**YOUR GOAL:** Filter the entries down to the lines holding "include", then copy those lines.

(RECORDS TO USE Opens)

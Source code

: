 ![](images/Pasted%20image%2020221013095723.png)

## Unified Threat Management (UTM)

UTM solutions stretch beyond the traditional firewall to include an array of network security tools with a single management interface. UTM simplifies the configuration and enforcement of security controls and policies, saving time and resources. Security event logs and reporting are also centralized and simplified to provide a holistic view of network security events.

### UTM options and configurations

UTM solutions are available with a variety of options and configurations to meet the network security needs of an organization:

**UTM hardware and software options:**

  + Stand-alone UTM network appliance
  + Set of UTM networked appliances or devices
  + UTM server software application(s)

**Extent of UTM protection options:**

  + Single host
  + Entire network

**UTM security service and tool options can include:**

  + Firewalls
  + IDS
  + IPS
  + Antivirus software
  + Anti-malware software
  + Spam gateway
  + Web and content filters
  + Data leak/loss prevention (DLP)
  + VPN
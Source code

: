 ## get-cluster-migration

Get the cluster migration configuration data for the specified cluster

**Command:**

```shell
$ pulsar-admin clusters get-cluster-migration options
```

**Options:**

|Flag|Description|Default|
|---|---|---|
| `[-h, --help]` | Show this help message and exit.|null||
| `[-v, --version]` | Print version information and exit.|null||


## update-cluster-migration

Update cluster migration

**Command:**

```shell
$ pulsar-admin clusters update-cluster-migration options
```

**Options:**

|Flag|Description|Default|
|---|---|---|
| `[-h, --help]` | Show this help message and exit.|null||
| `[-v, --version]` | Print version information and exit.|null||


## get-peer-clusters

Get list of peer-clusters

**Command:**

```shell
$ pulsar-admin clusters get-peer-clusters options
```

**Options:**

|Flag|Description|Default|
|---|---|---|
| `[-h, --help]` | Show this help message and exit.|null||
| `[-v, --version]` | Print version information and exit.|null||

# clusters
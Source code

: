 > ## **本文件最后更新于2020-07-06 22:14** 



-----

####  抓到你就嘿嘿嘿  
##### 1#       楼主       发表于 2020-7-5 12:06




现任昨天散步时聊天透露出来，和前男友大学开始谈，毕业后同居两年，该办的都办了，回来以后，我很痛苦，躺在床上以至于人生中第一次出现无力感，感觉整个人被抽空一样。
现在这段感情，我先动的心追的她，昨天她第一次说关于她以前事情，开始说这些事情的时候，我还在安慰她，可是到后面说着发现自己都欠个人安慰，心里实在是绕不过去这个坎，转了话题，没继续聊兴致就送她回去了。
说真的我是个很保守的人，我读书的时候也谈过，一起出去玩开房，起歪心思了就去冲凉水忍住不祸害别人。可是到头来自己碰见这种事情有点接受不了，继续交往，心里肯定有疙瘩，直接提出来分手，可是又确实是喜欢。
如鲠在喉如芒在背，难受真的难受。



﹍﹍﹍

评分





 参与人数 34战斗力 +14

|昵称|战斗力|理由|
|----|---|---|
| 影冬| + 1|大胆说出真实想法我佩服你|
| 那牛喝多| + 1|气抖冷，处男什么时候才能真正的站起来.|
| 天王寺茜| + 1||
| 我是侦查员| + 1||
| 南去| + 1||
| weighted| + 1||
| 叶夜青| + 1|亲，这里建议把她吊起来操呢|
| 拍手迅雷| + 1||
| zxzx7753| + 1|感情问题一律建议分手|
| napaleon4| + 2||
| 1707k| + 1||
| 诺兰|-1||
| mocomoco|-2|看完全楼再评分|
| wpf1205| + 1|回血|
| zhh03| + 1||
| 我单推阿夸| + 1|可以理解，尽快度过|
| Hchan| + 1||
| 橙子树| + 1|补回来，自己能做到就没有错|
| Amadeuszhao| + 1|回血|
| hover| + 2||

(RECORDS TO USE Closes)

**WORKED SOLUTION:**
UTM solutions stretch beyond the traditional firewall to include an array of network security tools with a single management interface. UTM simplifies the configuration and enforcement of security controls and policies, saving time and resources. Security event logs and reporting are also centralized and simplified to provide a holistic view of network security events.
**UTM security service and tool options can include:**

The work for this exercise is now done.